• Lincoln a Role Model for Public and Human Relations

    by  • December 21, 2011 • On Public Relations Management • 0 Comments

    If there was ever any doubt in your mind that Abraham Lincoln was the greatest of American presidents I suggest you read Doris Kearns Goodwin’s book, “Team of Rivals.” There are lessons in there for all us, especially public relations professionals.

    This wonderful and engaging work draws a compelling picture of a brilliant leader who understood human nature better than most of his contemporaries. Embattled within his own Cabinet, strongly challenged by various factions within his own political party and, of course, attacked by secessionists, Lincoln relied on his empathetic and magnanimous nature time and again to make the right decisions.

    At his second inaugural, he said this: “With malice toward none; with charity for all; with firmness in the right, as God gives us to see the right, let us strive on to finish the work we are in; to bind up the nation’s wounds; to care for him who shall have borne the battle, and for his widow and his orphan—to do all which may achieve and cherish a just and a lasting peace, among ourselves, and with all nations.”

    He made that statement, remember, when many folks in the North were calling for severe punishment of the South once the Civil War ended.

    Lincoln’s ability to understand human nature, to recognize and honor the perspectives of those who opposed him made him an uncommon statesman. His assassination by John Wilkes Booth, while celebrated by some in the South, was likely the worst thing to happen to southern states that would have benefited in Reconstruction from Lincoln’s magnanimity.

    “(Lincoln) possessed extraordinary empathy—the gift or curse of putting himself in the place of another,” Goodwin wrote, “to experience what they were feeling, to understand their motives and desires.”

    Goodwin’s book focuses primarily on Lincoln’s relationship with the members of his Cabinet. Secretary of State William H. Seward and Secretary of the Treasury Salmon B. Chase were part of perhaps the most talented and audacious Presidential Cabinet ever assembled. But they had also been Lincoln’s primary rivals for the Republican Presidential nomination. Both had been Lincoln’s most pointed critics, and Chase, because of his overwhelming desire to be the President, continued his attacks on Lincoln throughout his time in the Cabinet.
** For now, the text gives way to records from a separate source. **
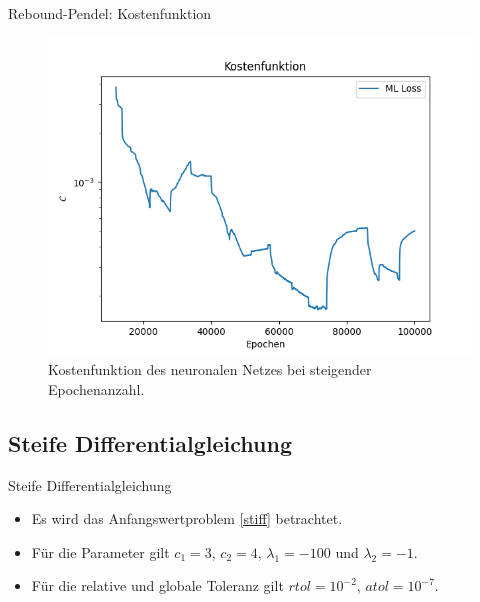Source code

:\begin{frame}{Rebound-Pendel: Kostenfunktion}
    \begin{figure}
        \centering
        \includegraphics[scale=0.5]{images/Rebound_plots/reboundpendulumavr_loss}
        \caption{Kostenfunktion des neuronalen Netzes bei steigender Epochenanzahl.}
        \label{fig:rebound-loss}
    \end{figure}
\end{frame}


\subsection{Steife Differentialgleichung}

\begin{frame}{Steife Differentialgleichung}
    \begin{itemize}
        \item<1-> Es wird das Anfangswertproblem \eqref{stiff} betrachtet.
        \item<2-> Für die Parameter gilt $c_1=3$, $c_2=4$, $\lambda_1=-100$ und $\lambda_2=-1$.
        \item<3-> Für die relative und globale Toleranz gilt $rtol=10^{-2}$, $atol=10^{-7}$.
    \end{itemize}
\end{frame}

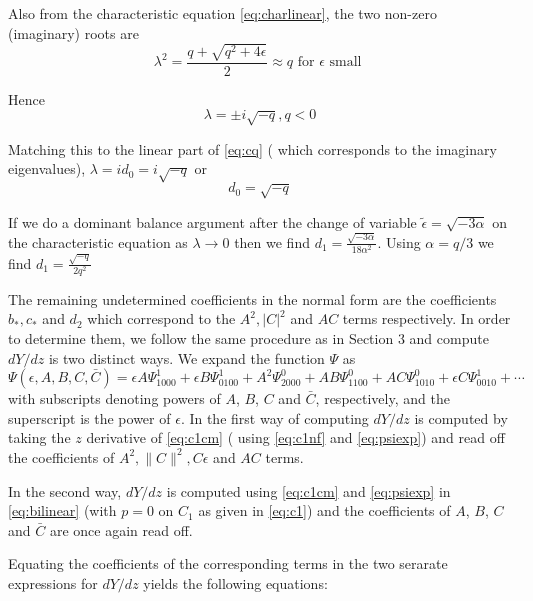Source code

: Also from the characteristic equation \eqref{eq:charlinear}, the two non-zero 
(imaginary) roots are 
\begin{equation}
\lambda^2 = \frac{ q + \sqrt{q^2 + 4 \epsilon } }{2} \approx q \textrm{ for } \epsilon \textrm{ small }
\end{equation}

Hence
\begin{equation}
\lambda = \pm i \sqrt{-q}, q < 0
\end{equation}

Matching this to the linear part of \eqref{eq:cq} ( which corresponds to the imaginary eigenvalues), $\lambda = i d_0 = i \sqrt{-q}$ or 
\begin{equation}
d_0 = \sqrt{-q}
\end{equation}


If we do a dominant balance argument after the change of variable $\tilde{\epsilon} = \sqrt{-3 \alpha}$ on the characteristic equation as $\lambda \rightarrow 0 $ then we find $d_1 = \frac{ \sqrt{-3 \alpha} }{18 \alpha^2 } $. Using $\alpha=q/3$ we find $d_1 = \frac{\sqrt{-q}}{2 q^2} $ 

The remaining undetermined coefficients  in the normal form are the 
coefficients $b_*,c_*$ and $d_2$ 
which correspond to the $A^2, |C|^2$ and $AC$ terms respectively. In 
order to determine them, we follow the same procedure as 
in Section 3 and compute $dY/dz$ is two distinct ways. We expand the
function $\Psi$ as
\begin{equation}\label{eq:psiexp}
\Psi(\epsilon,A,B,C,\bar{C}) = \epsilon A \Psi_{1000}^1 + \epsilon B \Psi_{0100}^1 + A^2 \Psi_{2000}^0 + A B \Psi_{1100}^0 + A C \Psi_{1010}^0 + \epsilon C \Psi_{0010}^1 + \cdots 
\end{equation}
with subscripts denoting powers of $A$, $B$, $C$ and $\bar{C}$, respectively,
and the superscript is the power of $\epsilon$. In the first way of computing
$dY/dz$ is computed by taking the $z$ derivative of \eqref{eq:c1cm} ( 
using \eqref{eq:c1nf} and \eqref{eq:psiexp}) and read off the coefficients
of $A^2, \|C\|^2, C \epsilon$ and $AC$ terms.

In the second way, $dY/dz$ is computed using 
\eqref{eq:c1cm} and \eqref{eq:psiexp} in \eqref{eq:bilinear} 
(with $p=0$ on $C_1$ as given in \eqref{eq:c1})
and the coefficients of  $A$, $B$, $C$ and $\bar{C}$ are once
again read off.

Equating the coefficients of the corresponding terms in the two
serarate expressions for $dY/dz$ yields the following equations:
    Yet Lincoln put self-interest aside, recognized how important Seward and Chase were to the success of the war effort and forged relationships with both built on mutual respect. In the end, all of the Cabinet members, Seward and Chase included, acknowledged the equanimity and compassion with which Lincoln treated them.

    “Mr. Lincoln comes very near being a perfect man, according to my ideal of manhood,” Attorney General Edward Bates said.

    Character. Integrity. Empathy. Humility. Heart. Lincoln had all of these qualities. As we go about this business of public relations, a business whose success is defined by relationships based on trust, we have the great Abraham Lincoln as a role model.

    And in an era when the political rancor is well beyond civility, it is important to remember that during the most polarizing era in American history this man embodied the best of the human spirit.